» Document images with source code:
********************

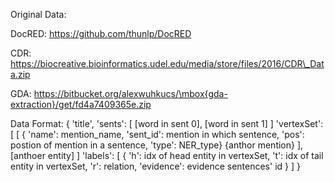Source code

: Original Data:

DocRED: https://github.com/thunlp/DocRED

CDR: https://biocreative.bioinformatics.udel.edu/media/store/files/2016/CDR\_Data.zip

GDA: https://bitbucket.org/alexwuhkucs/\mbox{gda-extraction}/get/fd4a7409365e.zip


Data Format:
{
  'title',
  'sents':     [
                  [word in sent 0],
                  [word in sent 1]
               ]
  'vertexSet': [
                  [
                    { 'name': mention_name, 
                      'sent_id': mention in which sentence, 
                      'pos': postion of mention in a sentence, 
                      'type': NER_type}
                    {anthor mention}
                  ], 
                  [anthoer entity]
                ]
  'labels':   [
                {
                  'h': idx of head entity in vertexSet,
                  't': idx of tail entity in vertexSet,
                  'r': relation,
                  'evidence': evidence sentences' id
                }
              ]
}
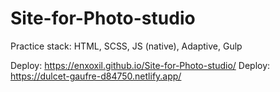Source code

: # Site-for-Photo-studio
Practice stack: HTML, SCSS, JS (native), Adaptive, Gulp

Deploy: https://enxoxil.github.io/Site-for-Photo-studio/
Deploy: https://dulcet-gaufre-d84750.netlify.app/
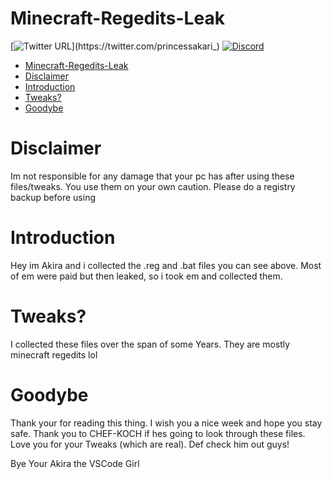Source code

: # Minecraft-Regedits-Leak

[![Twitter URL](https://img.shields.io/twitter/url?label=Follow%20me&style=social&url=https%3A%2F%2Ftwitter.com%2Fprincessakari_)](https://twitter.com/princessakari_)
[![Discord](https://img.shields.io/discord/622504866132000768?logo=Discord)](https://discord.gg/8AyNesa)


* [Minecraft-Regedits-Leak](#minecraft-regedits-leak)
* [Disclaimer](#disclaimer)
* [Introduction](#introduction)
* [Tweaks?](#tweaks)
* [Goodybe](#goodybe)

# Disclaimer
Im not responsible for any damage that your pc has after using these files/tweaks.
You use them on your own caution. Please do a registry backup before using

# Introduction
Hey im Akira and i collected the .reg and .bat files you can see above.
Most of em were paid but then leaked, so i took em and collected them.


# Tweaks?
I collected these files over the span of some Years.
They are mostly minecraft regedits lol


# Goodybe
Thank your for reading this thing.
I wish you a nice week and hope you stay safe.
Thank you to CHEF-KOCH if hes going to look through these files.
Love you for your Tweaks (which are real).
Def check him out guys!

   Bye
Your Akira the VSCode Girl
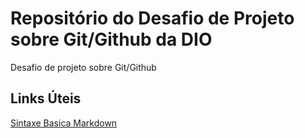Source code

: # Repositório do Desafio de Projeto sobre Git/Github da DIO
Desafio de projeto sobre Git/Github

## Links Úteis
[Sintaxe Basica Markdown](http://www.markdownguide.org/basic-syntax/)
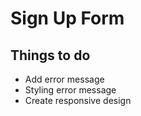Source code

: # Sign Up Form

## Things to do
- Add error message
- Styling error message
- Create responsive design
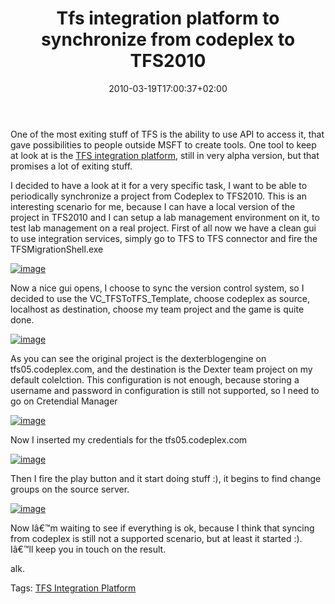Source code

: ﻿---
title: "Tfs integration platform to synchronize from codeplex to TFS2010"
description: ""
date: 2010-03-19T17:00:37+02:00
draft: false
tags: [Team Foundation Server]
categories: [Team Foundation Server]
---
One of the most exiting stuff of TFS is the ability to use API to access it, that gave possibilities to people outside MSFT to create tools. One tool to keep at look at is the [TFS integration platform](http://tfsintegration.codeplex.com/), still in very alpha version, but that promises a lot of exiting stuff.

I decided to have a look at it for a very specific task, I want to be able to periodically synchronize a project from Codeplex to TFS2010. This is an interesting scenario for me, because I can have a local version of the project in TFS2010 and I can setup a lab management environment on it, to test lab management on a real project. First of all now we have a clean gui to use integration services, simply go to TFS to TFS connector and fire the TFSMigrationShell.exe

[![image](http://www.codewrecks.com/blog/wp-content/uploads/2010/03/image_thumb11.png "image")](http://www.codewrecks.com/blog/wp-content/uploads/2010/03/image11.png)

Now a nice gui opens, I choose to sync the version control system, so I decided to use the VC\_TFSToTFS\_Template, choose codeplex as source, localhost as destination, choose my team project and the game is quite done.

[![image](http://www.codewrecks.com/blog/wp-content/uploads/2010/03/image_thumb12.png "image")](http://www.codewrecks.com/blog/wp-content/uploads/2010/03/image12.png)

As you can see the original project is the dexterblogengine on tfs05.codeplex.com, and the destination is the Dexter team project on my default colelction. This configuration is not enough, because storing a username and password in configuration is still not supported, so I need to go on Cretendial Manager

[![image](http://www.codewrecks.com/blog/wp-content/uploads/2010/03/image_thumb13.png "image")](http://www.codewrecks.com/blog/wp-content/uploads/2010/03/image13.png)

Now I inserted my credentials for the tfs05.codeplex.com

[![image](http://www.codewrecks.com/blog/wp-content/uploads/2010/03/image_thumb14.png "image")](http://www.codewrecks.com/blog/wp-content/uploads/2010/03/image14.png)

Then I fire the play button and it start doing stuff :), it begins to find change groups on the source server.

[![image](http://www.codewrecks.com/blog/wp-content/uploads/2010/03/image_thumb15.png "image")](http://www.codewrecks.com/blog/wp-content/uploads/2010/03/image15.png)

Now Iâ€™m waiting to see if everything is ok, because I think that syncing from codeplex is still not a supported scenario, but at least it started :). Iâ€™ll keep you in touch on the result.

alk.

Tags: [TFS Integration Platform](http://technorati.com/tag/TFS%20Integration%20Platform)
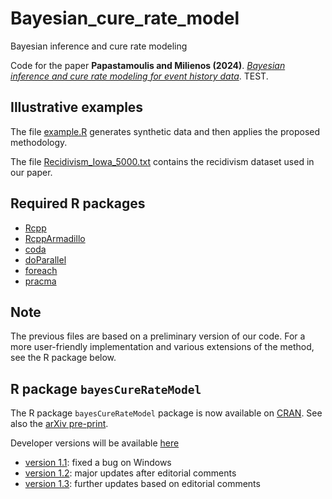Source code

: # Bayesian_cure_rate_model
Bayesian inference and cure rate modeling

Code for the paper **Papastamoulis and Milienos (2024)**. [*Bayesian inference and cure rate
modeling for event history data*](https://doi.org/10.1007/s11749-024-00942-w). TEST. 

## Illustrative examples

The file [example.R](https://github.com/mqbssppe/Bayesian_cure_rate_model/blob/main/example.R) generates synthetic data and then applies the proposed methodology. 

The file [Recidivism_Iowa_5000.txt](https://github.com/mqbssppe/Bayesian_cure_rate_model/blob/main/example.R) contains the recidivism dataset used in our paper. 

## Required R packages
- [Rcpp](https://CRAN.R-project.org/package=Rcpp)
- [RcppArmadillo](https://CRAN.R-project.org/package=RcppArmadillo)
- [coda](https://CRAN.R-project.org/package=coda)
- [doParallel](https://CRAN.R-project.org/package=doParallel)
- [foreach](https://CRAN.R-project.org/package=foreach)
- [pracma](https://CRAN.R-project.org/package=pracma)

## Note 
The previous files are based on a preliminary version of our code. For a more user-friendly implementation and various extensions of the method, see the R package below. 

## R package `bayesCureRateModel`
The R package `bayesCureRateModel` package is now available on [CRAN](https://CRAN.R-project.org/package=bayesCureRateModel). See also the [arXiv pre-print](https://arxiv.org/abs/2409.10221).

Developer versions will be available [here](https://github.com/mqbssppe/Bayesian_cure_rate_model/tree/main/dev/package/dev_version)

* [version 1.1](https://github.com/mqbssppe/Bayesian_cure_rate_model/tree/main/dev/package/version_1.1): fixed a bug on Windows 
* [version 1.2](https://github.com/mqbssppe/Bayesian_cure_rate_model/tree/main/dev/package/version_1.2): major updates after editorial comments 
* [version 1.3](https://github.com/mqbssppe/Bayesian_cure_rate_model/tree/main/dev/package/version_1.3): further updates based on editorial comments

********************

» WHAT THE TASK REQUIRES: Leaving all pictures aside, quote each record exactly.

» SOLUTION:
Source code

: Original Data:

DocRED: https://github.com/thunlp/DocRED

CDR: https://biocreative.bioinformatics.udel.edu/media/store/files/2016/CDR\_Data.zip

GDA: https://bitbucket.org/alexwuhkucs/\mbox{gda-extraction}/get/fd4a7409365e.zip


Data Format:
{
  'title',
  'sents':     [
                  [word in sent 0],
                  [word in sent 1]
               ]
  'vertexSet': [
                  [
                    { 'name': mention_name, 
                      'sent_id': mention in which sentence, 
                      'pos': postion of mention in a sentence, 
                      'type': NER_type}
                    {anthor mention}
                  ], 
                  [anthoer entity]
                ]
  'labels':   [
                {
                  'h': idx of head entity in vertexSet,
                  't': idx of tail entity in vertexSet,
                  'r': relation,
                  'evidence': evidence sentences' id
                }
              ]
}
Source code

: # Site-for-Photo-studio
Practice stack: HTML, SCSS, JS (native), Adaptive, Gulp

Deploy: https://enxoxil.github.io/Site-for-Photo-studio/
Deploy: https://dulcet-gaufre-d84750.netlify.app/
Source code

: # Minecraft-Regedits-Leak

[![Twitter URL](https://img.shields.io/twitter/url?label=Follow%20me&style=social&url=https%3A%2F%2Ftwitter.com%2Fprincessakari_)](https://twitter.com/princessakari_)
[![Discord](https://img.shields.io/discord/622504866132000768?logo=Discord)](https://discord.gg/8AyNesa)


* [Minecraft-Regedits-Leak](#minecraft-regedits-leak)
* [Disclaimer](#disclaimer)
* [Introduction](#introduction)
* [Tweaks?](#tweaks)
* [Goodybe](#goodybe)

# Disclaimer
Im not responsible for any damage that your pc has after using these files/tweaks.
You use them on your own caution. Please do a registry backup before using

# Introduction
Hey im Akira and i collected the .reg and .bat files you can see above.
Most of em were paid but then leaked, so i took em and collected them.


# Tweaks?
I collected these files over the span of some Years.
They are mostly minecraft regedits lol


# Goodybe
Thank your for reading this thing.
I wish you a nice week and hope you stay safe.
Thank you to CHEF-KOCH if hes going to look through these files.
Love you for your Tweaks (which are real).
Def check him out guys!

   Bye
Your Akira the VSCode Girl
Source code

: # Repositório do Desafio de Projeto sobre Git/Github da DIO
Desafio de projeto sobre Git/Github

## Links Úteis
[Sintaxe Basica Markdown](http://www.markdownguide.org/basic-syntax/)
Source code

: # Sign Up Form

## Things to do
- Add error message
- Styling error message
- Create responsive design
Source code

: ﻿---
title: "Tfs integration platform to synchronize from codeplex to TFS2010"
description: ""
date: 2010-03-19T17:00:37+02:00
draft: false
tags: [Team Foundation Server]
categories: [Team Foundation Server]
---
One of the most exiting stuff of TFS is the ability to use API to access it, that gave possibilities to people outside MSFT to create tools. One tool to keep at look at is the [TFS integration platform](http://tfsintegration.codeplex.com/), still in very alpha version, but that promises a lot of exiting stuff.

I decided to have a look at it for a very specific task, I want to be able to periodically synchronize a project from Codeplex to TFS2010. This is an interesting scenario for me, because I can have a local version of the project in TFS2010 and I can setup a lab management environment on it, to test lab management on a real project. First of all now we have a clean gui to use integration services, simply go to TFS to TFS connector and fire the TFSMigrationShell.exe

[![image](http://www.codewrecks.com/blog/wp-content/uploads/2010/03/image_thumb11.png "image")](http://www.codewrecks.com/blog/wp-content/uploads/2010/03/image11.png)

Now a nice gui opens, I choose to sync the version control system, so I decided to use the VC\_TFSToTFS\_Template, choose codeplex as source, localhost as destination, choose my team project and the game is quite done.

[![image](http://www.codewrecks.com/blog/wp-content/uploads/2010/03/image_thumb12.png "image")](http://www.codewrecks.com/blog/wp-content/uploads/2010/03/image12.png)

As you can see the original project is the dexterblogengine on tfs05.codeplex.com, and the destination is the Dexter team project on my default colelction. This configuration is not enough, because storing a username and password in configuration is still not supported, so I need to go on Cretendial Manager

[![image](http://www.codewrecks.com/blog/wp-content/uploads/2010/03/image_thumb13.png "image")](http://www.codewrecks.com/blog/wp-content/uploads/2010/03/image13.png)

Now I inserted my credentials for the tfs05.codeplex.com

[![image](http://www.codewrecks.com/blog/wp-content/uploads/2010/03/image_thumb14.png "image")](http://www.codewrecks.com/blog/wp-content/uploads/2010/03/image14.png)

Then I fire the play button and it start doing stuff :), it begins to find change groups on the source server.

[![image](http://www.codewrecks.com/blog/wp-content/uploads/2010/03/image_thumb15.png "image")](http://www.codewrecks.com/blog/wp-content/uploads/2010/03/image15.png)

Now Iâ€™m waiting to see if everything is ok, because I think that syncing from codeplex is still not a supported scenario, but at least it started :). Iâ€™ll keep you in touch on the result.

alk.

Tags: [TFS Integration Platform](http://technorati.com/tag/TFS%20Integration%20Platform)
Source code

: # Bayesian_cure_rate_model
Bayesian inference and cure rate modeling

Code for the paper **Papastamoulis and Milienos (2024)**. [*Bayesian inference and cure rate
modeling for event history data*](https://doi.org/10.1007/s11749-024-00942-w). TEST. 

## Illustrative examples

The file [example.R](https://github.com/mqbssppe/Bayesian_cure_rate_model/blob/main/example.R) generates synthetic data and then applies the proposed methodology. 

The file [Recidivism_Iowa_5000.txt](https://github.com/mqbssppe/Bayesian_cure_rate_model/blob/main/example.R) contains the recidivism dataset used in our paper. 

## Required R packages
- [Rcpp](https://CRAN.R-project.org/package=Rcpp)
- [RcppArmadillo](https://CRAN.R-project.org/package=RcppArmadillo)
- [coda](https://CRAN.R-project.org/package=coda)
- [doParallel](https://CRAN.R-project.org/package=doParallel)
- [foreach](https://CRAN.R-project.org/package=foreach)
- [pracma](https://CRAN.R-project.org/package=pracma)

## Note 
The previous files are based on a preliminary version of our code. For a more user-friendly implementation and various extensions of the method, see the R package below. 

## R package `bayesCureRateModel`
The R package `bayesCureRateModel` package is now available on [CRAN](https://CRAN.R-project.org/package=bayesCureRateModel). See also the [arXiv pre-print](https://arxiv.org/abs/2409.10221).

Developer versions will be available [here](https://github.com/mqbssppe/Bayesian_cure_rate_model/tree/main/dev/package/dev_version)

* [version 1.1](https://github.com/mqbssppe/Bayesian_cure_rate_model/tree/main/dev/package/version_1.1): fixed a bug on Windows 
* [version 1.2](https://github.com/mqbssppe/Bayesian_cure_rate_model/tree/main/dev/package/version_1.2): major updates after editorial comments 
* [version 1.3](https://github.com/mqbssppe/Bayesian_cure_rate_model/tree/main/dev/package/version_1.3): further updates based on editorial comments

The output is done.